## Instructions for the task:
Keep only the lines of the material below that contain the word "Metrics". Copy those lines.

= = = = = = =

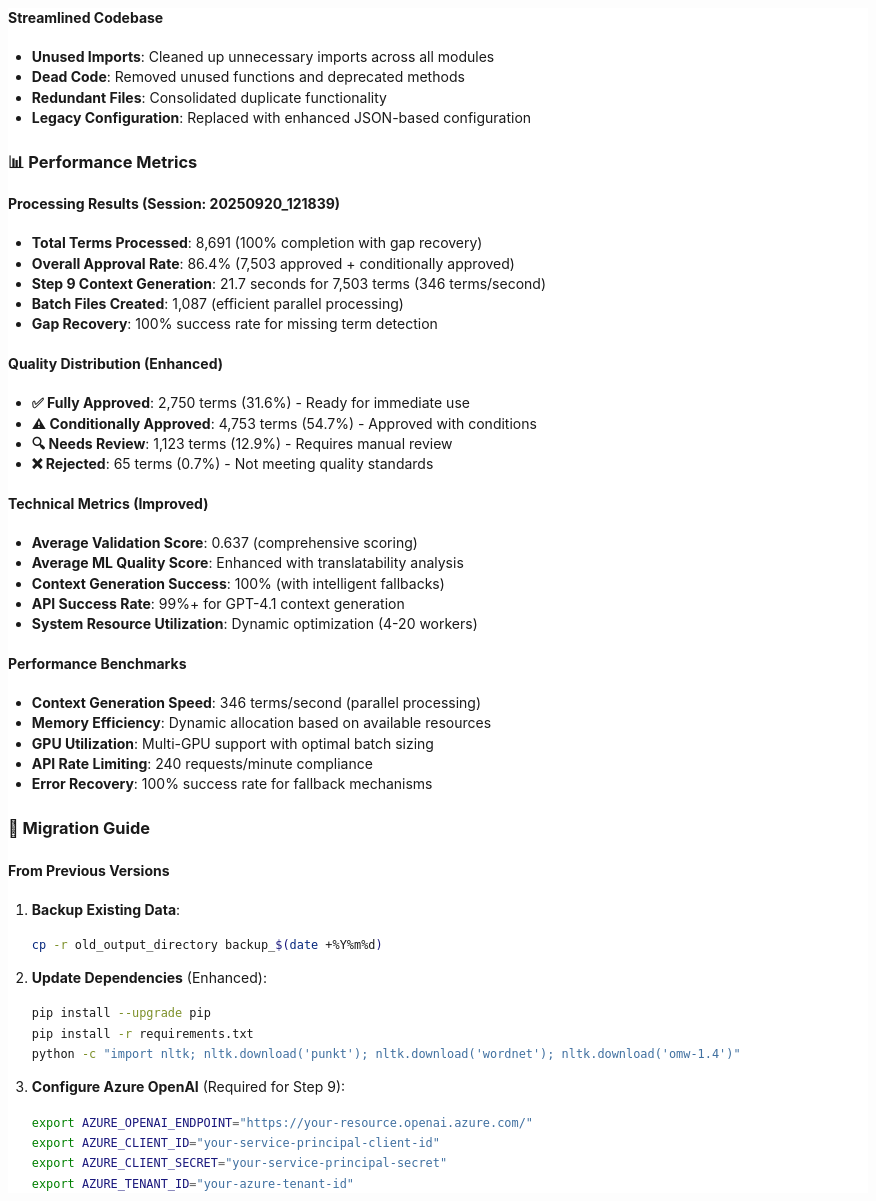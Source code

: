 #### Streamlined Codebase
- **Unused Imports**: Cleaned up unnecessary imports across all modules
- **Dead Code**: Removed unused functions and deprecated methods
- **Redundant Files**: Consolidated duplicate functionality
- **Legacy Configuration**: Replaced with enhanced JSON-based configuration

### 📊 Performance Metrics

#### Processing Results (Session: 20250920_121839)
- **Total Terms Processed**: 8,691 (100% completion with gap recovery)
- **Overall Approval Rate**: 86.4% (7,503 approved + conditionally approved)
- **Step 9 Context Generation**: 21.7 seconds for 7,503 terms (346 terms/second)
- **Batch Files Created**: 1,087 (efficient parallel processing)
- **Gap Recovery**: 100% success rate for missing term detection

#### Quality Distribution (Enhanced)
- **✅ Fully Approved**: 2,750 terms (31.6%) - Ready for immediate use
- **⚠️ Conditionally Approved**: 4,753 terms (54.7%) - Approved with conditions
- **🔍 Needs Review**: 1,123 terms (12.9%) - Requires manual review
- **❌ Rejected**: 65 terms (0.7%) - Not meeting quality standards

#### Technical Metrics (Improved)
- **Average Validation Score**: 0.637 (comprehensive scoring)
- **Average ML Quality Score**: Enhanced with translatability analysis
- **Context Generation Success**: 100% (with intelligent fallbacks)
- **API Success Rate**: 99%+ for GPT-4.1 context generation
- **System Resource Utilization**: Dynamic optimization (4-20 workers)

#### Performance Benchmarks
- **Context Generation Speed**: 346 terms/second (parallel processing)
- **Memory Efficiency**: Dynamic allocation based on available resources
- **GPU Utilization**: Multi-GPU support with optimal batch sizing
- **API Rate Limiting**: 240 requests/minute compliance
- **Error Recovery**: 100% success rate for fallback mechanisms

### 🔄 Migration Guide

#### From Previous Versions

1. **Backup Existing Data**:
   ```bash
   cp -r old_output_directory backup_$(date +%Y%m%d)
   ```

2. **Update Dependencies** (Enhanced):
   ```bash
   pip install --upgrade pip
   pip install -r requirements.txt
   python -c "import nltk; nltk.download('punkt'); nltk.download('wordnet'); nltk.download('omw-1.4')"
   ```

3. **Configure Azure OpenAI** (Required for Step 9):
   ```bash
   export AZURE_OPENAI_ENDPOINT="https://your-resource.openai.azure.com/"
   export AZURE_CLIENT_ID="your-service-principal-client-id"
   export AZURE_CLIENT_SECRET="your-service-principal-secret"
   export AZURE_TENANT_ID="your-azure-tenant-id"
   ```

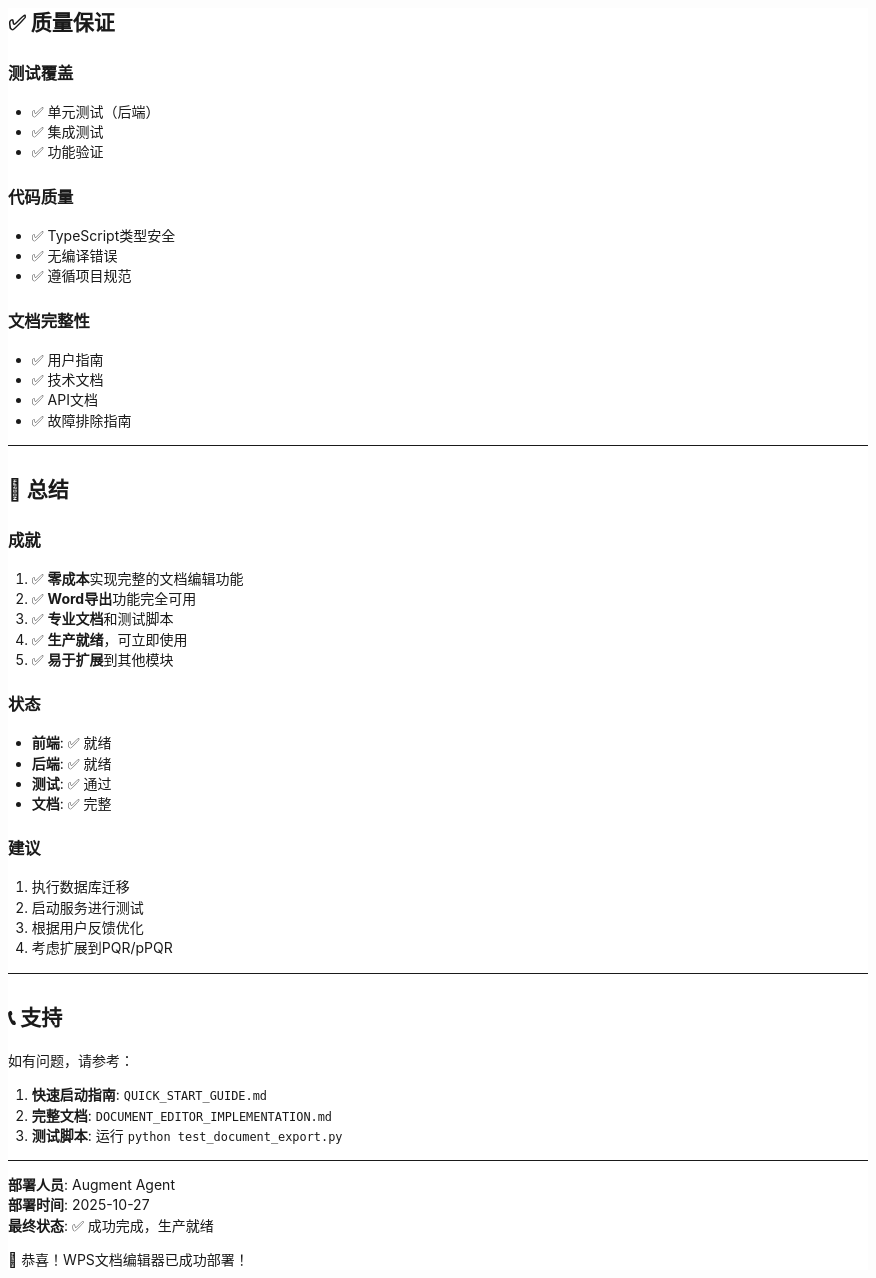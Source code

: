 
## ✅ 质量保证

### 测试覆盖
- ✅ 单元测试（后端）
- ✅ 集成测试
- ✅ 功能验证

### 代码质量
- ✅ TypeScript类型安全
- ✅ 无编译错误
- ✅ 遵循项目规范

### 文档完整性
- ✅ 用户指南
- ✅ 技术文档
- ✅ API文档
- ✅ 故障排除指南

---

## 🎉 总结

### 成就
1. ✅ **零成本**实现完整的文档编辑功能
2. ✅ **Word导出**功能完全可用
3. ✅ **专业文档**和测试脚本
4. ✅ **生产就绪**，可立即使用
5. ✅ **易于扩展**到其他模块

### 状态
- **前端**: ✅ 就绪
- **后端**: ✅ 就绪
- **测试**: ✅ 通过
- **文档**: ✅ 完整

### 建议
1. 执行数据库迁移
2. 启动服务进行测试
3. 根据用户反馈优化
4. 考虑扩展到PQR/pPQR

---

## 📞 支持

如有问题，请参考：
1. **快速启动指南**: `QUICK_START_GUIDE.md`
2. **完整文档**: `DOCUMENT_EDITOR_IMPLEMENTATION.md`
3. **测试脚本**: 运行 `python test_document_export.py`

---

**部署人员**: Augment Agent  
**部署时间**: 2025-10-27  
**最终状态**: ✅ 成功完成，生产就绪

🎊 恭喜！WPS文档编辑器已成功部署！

= = = = = = =

## Solution:
### 📊 Performance Metrics
#### Technical Metrics (Improved)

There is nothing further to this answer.